Task instructions: Search the entries below for "authentication". Report each line where it occurs.

══════════════════════════════

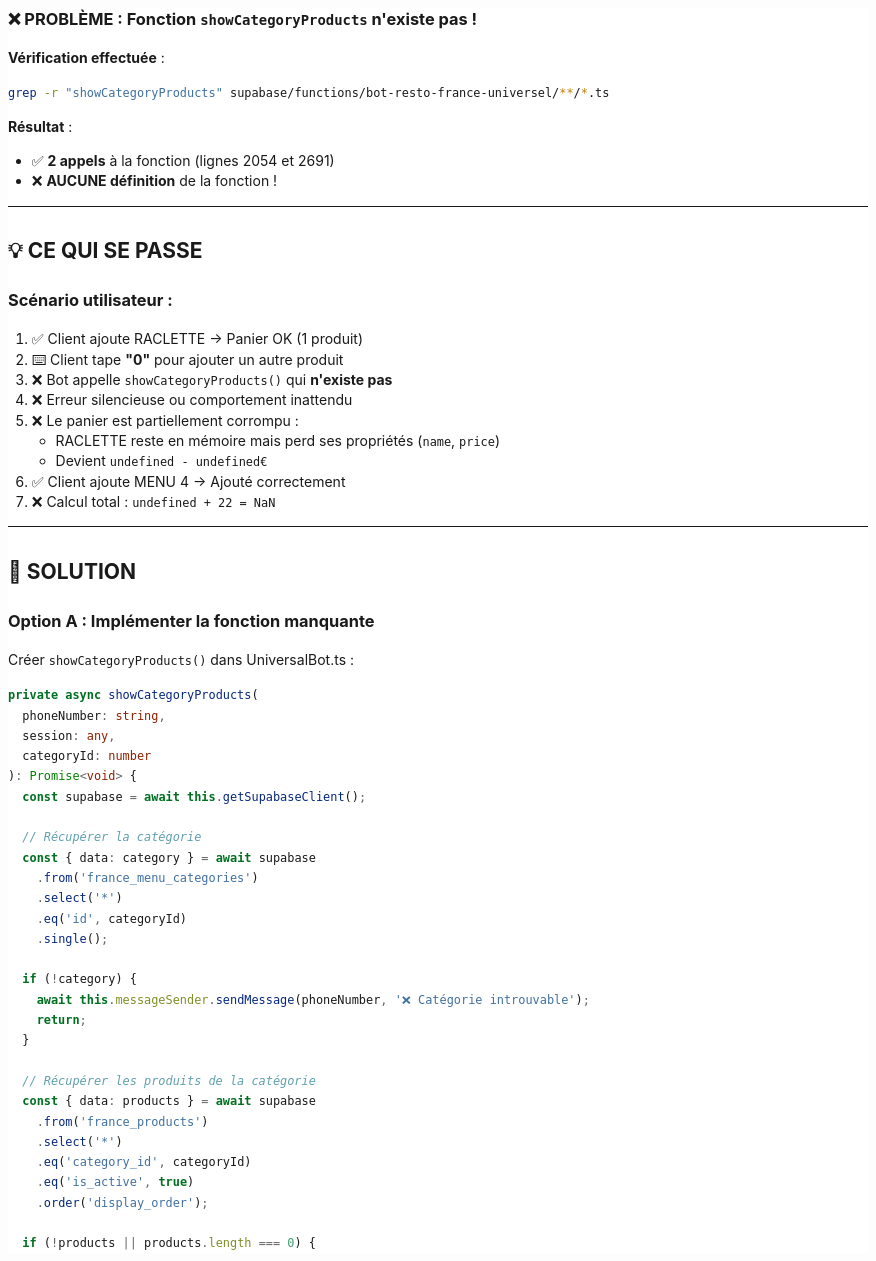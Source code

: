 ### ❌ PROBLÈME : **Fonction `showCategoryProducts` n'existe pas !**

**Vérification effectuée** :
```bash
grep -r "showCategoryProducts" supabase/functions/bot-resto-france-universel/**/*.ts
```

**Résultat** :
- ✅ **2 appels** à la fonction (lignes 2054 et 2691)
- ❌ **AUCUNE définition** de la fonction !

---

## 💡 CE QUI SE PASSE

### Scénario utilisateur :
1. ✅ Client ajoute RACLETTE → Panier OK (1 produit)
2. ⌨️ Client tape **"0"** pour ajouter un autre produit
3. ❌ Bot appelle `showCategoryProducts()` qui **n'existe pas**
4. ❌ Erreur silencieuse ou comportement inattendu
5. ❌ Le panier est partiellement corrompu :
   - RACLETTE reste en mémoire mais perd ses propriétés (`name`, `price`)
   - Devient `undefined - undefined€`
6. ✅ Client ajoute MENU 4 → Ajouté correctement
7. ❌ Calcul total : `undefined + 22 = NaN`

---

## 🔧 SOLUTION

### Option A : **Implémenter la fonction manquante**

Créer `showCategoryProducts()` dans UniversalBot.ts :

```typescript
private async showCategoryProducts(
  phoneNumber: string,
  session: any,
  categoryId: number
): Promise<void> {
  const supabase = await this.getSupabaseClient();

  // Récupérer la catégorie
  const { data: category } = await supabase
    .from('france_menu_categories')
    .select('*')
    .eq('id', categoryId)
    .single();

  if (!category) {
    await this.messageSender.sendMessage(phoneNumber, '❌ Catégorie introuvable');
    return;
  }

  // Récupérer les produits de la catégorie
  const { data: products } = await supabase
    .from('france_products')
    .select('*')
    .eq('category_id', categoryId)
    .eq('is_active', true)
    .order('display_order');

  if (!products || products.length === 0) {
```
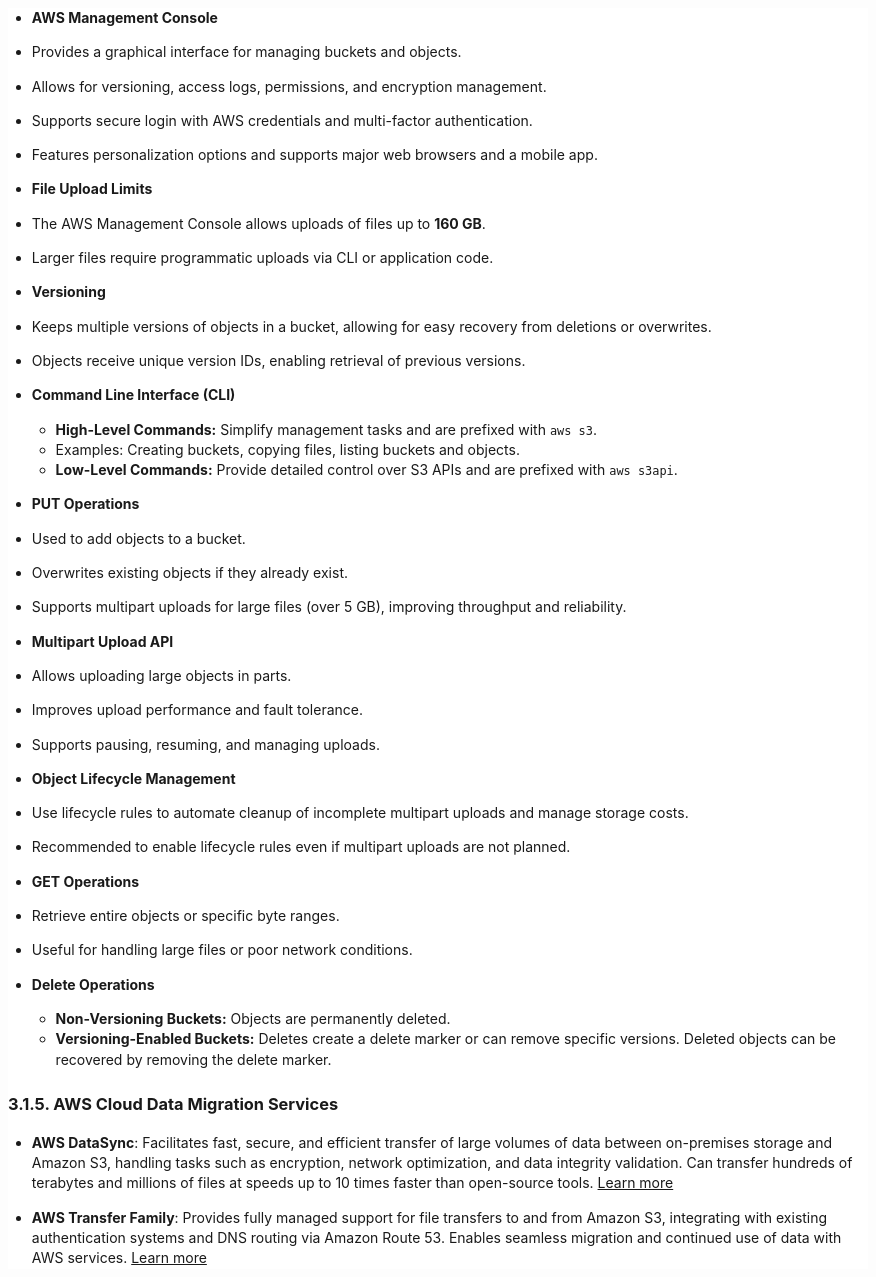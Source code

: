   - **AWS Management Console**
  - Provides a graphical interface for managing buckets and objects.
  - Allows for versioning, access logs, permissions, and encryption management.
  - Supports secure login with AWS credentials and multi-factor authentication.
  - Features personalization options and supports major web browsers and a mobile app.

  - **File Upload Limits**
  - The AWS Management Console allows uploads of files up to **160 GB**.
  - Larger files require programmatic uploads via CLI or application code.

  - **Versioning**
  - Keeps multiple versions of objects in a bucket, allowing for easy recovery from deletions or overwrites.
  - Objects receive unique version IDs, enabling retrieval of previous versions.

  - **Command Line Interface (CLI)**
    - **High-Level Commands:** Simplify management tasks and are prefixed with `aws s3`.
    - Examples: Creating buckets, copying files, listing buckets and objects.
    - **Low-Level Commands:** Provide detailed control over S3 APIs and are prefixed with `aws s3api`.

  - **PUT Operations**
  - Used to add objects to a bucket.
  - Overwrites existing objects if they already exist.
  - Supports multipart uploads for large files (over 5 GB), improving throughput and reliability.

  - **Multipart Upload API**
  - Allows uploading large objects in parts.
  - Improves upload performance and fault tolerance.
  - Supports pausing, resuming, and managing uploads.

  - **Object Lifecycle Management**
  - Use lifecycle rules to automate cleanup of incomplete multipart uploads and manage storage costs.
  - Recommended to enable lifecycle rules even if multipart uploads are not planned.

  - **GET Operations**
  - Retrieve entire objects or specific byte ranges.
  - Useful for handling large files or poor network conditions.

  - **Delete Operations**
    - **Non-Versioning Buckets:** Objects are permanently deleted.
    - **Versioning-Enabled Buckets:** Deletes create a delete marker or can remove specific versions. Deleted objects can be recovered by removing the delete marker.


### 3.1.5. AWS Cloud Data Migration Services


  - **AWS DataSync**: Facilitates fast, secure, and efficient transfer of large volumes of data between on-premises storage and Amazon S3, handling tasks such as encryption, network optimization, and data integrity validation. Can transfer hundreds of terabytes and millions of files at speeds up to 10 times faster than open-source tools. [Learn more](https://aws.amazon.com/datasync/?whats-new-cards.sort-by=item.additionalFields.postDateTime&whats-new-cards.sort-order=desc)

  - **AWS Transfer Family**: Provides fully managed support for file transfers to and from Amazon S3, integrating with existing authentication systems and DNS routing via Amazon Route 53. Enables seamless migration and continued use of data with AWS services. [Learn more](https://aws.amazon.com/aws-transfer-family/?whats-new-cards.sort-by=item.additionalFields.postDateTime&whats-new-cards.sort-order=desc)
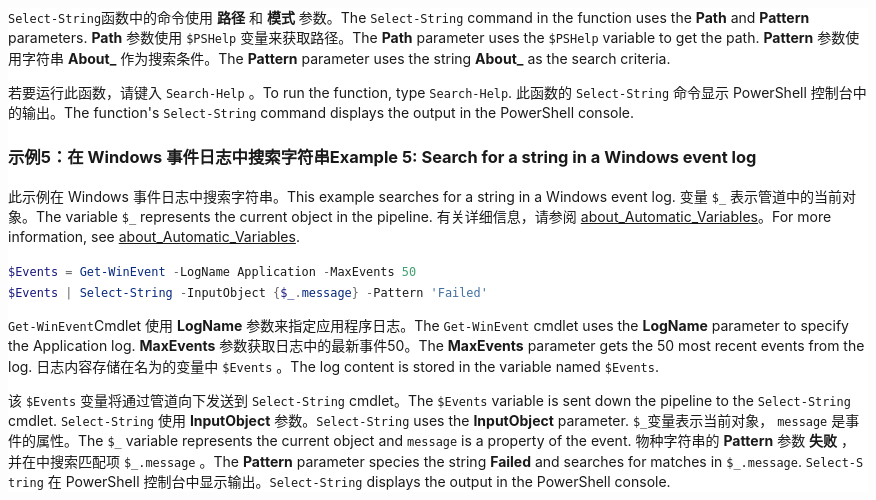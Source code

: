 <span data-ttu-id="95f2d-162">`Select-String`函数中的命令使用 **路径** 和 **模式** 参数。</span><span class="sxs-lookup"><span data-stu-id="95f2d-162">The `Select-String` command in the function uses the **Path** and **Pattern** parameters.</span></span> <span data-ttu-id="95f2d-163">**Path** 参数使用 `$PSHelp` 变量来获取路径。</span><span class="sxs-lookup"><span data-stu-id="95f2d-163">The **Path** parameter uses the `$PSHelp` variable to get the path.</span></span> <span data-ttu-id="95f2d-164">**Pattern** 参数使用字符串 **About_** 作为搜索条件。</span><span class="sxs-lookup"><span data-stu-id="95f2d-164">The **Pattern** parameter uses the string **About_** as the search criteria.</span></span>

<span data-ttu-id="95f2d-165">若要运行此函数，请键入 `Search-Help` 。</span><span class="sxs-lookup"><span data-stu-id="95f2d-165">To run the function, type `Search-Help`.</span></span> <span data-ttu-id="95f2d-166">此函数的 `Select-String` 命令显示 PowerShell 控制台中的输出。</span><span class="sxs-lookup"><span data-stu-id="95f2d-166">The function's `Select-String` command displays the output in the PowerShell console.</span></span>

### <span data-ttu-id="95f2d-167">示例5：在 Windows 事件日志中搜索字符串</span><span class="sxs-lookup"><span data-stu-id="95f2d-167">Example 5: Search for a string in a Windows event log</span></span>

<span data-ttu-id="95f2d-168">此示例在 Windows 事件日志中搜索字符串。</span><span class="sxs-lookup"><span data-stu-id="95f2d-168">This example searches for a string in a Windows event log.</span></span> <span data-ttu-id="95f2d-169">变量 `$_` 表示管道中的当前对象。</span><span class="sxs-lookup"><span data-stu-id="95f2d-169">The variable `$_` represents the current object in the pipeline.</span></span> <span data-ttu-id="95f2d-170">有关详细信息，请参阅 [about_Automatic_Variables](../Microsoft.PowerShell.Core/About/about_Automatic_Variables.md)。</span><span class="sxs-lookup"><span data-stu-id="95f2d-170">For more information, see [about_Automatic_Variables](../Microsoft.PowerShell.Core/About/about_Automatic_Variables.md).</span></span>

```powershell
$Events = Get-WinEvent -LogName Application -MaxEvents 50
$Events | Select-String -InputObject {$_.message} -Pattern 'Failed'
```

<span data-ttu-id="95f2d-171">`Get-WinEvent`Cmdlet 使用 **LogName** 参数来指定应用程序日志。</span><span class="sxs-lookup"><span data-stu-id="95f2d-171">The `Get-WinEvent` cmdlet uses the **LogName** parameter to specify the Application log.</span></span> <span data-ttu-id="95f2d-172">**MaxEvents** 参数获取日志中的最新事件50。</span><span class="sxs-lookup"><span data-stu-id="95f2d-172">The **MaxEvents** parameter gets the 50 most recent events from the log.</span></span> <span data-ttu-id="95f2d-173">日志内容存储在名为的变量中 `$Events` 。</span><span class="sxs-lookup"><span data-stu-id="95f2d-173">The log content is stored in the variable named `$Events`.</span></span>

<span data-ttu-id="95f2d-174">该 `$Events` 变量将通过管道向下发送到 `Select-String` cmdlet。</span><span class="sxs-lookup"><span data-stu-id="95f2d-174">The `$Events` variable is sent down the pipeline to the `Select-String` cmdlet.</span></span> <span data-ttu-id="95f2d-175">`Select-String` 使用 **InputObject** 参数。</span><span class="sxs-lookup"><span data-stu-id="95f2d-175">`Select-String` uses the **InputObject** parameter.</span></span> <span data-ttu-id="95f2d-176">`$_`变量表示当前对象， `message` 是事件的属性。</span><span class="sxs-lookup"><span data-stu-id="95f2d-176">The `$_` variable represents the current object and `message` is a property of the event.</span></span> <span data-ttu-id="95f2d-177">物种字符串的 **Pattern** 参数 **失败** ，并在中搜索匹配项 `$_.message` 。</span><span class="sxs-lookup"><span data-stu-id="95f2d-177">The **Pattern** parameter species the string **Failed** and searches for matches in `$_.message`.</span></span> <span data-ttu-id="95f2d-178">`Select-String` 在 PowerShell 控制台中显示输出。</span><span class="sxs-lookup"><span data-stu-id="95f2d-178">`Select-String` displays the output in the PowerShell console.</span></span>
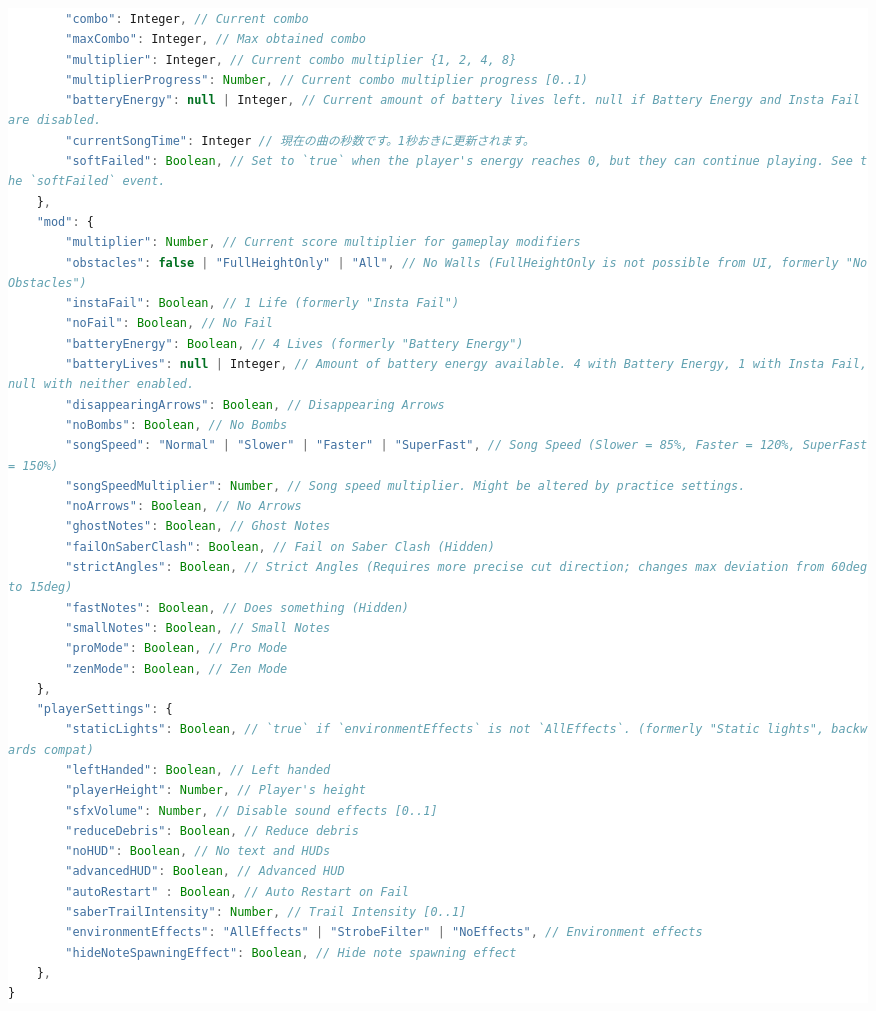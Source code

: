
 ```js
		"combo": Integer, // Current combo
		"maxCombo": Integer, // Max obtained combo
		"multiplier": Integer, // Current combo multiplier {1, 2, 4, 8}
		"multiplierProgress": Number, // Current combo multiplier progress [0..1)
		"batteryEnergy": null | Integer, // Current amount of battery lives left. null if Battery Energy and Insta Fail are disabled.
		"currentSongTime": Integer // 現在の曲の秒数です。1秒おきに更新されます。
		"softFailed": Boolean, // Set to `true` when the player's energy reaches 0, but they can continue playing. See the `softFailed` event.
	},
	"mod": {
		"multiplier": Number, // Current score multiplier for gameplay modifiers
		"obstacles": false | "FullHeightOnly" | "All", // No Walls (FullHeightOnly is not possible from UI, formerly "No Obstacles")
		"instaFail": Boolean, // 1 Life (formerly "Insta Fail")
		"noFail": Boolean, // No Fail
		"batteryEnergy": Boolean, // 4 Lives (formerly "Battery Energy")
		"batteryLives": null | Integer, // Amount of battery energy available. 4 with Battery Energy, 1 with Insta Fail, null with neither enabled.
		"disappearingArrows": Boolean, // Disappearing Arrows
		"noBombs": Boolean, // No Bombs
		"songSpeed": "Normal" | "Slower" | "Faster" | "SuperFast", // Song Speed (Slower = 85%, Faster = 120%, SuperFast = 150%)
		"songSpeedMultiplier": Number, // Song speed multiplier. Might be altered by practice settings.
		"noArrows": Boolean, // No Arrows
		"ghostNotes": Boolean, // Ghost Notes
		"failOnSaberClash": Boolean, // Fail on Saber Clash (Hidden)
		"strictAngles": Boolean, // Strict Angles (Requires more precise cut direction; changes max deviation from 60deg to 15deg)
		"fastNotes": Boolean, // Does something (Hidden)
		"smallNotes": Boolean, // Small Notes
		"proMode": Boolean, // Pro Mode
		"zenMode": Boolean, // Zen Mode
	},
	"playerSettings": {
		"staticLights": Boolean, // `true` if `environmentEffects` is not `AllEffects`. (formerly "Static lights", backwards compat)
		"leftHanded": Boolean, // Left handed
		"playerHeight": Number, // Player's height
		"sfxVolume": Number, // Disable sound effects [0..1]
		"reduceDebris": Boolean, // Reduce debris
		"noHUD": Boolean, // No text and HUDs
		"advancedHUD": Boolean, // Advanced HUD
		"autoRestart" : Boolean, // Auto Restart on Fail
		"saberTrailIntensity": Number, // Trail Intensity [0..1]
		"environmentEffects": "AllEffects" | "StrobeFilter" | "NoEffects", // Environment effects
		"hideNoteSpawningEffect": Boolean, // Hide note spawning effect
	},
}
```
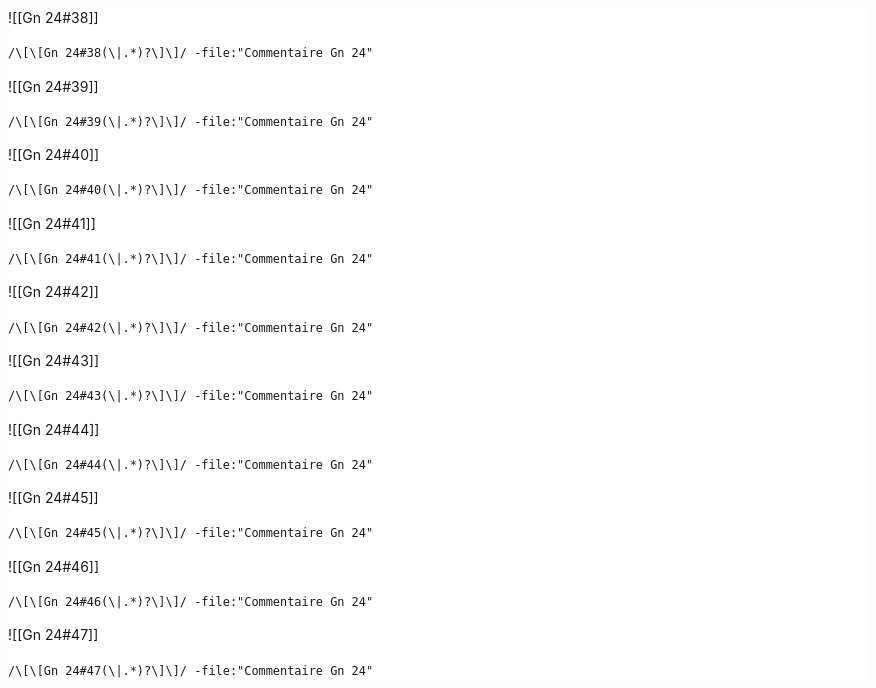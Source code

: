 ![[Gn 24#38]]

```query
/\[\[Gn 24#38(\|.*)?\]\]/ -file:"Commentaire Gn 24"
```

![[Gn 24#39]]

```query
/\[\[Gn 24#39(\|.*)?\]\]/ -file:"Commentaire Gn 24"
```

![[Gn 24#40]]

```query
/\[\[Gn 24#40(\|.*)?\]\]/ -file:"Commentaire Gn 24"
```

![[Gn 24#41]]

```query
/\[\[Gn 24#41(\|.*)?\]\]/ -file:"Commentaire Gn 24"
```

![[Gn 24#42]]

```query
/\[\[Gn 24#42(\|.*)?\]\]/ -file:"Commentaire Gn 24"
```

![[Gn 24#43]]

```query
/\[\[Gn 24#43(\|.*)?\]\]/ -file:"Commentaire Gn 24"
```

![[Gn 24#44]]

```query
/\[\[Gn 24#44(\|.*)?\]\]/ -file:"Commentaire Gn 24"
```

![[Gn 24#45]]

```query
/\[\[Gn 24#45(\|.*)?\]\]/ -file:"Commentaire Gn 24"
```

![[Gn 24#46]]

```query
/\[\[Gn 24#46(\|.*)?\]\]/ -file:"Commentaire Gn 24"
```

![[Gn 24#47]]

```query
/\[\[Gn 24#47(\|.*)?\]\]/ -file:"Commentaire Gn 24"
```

══════════════════════════════

Problem solution:
  - Supports secure login with AWS credentials and multi-factor authentication.
  - **AWS Transfer Family**: Provides fully managed support for file transfers to and from Amazon S3, integrating with existing authentication systems and DNS routing via Amazon Route 53. Enables seamless migration and continued use of data with AWS services. [Learn more](https://aws.amazon.com/aws-transfer-family/?whats-new-cards.sort-by=item.additionalFields.postDateTime&whats-new-cards.sort-order=desc)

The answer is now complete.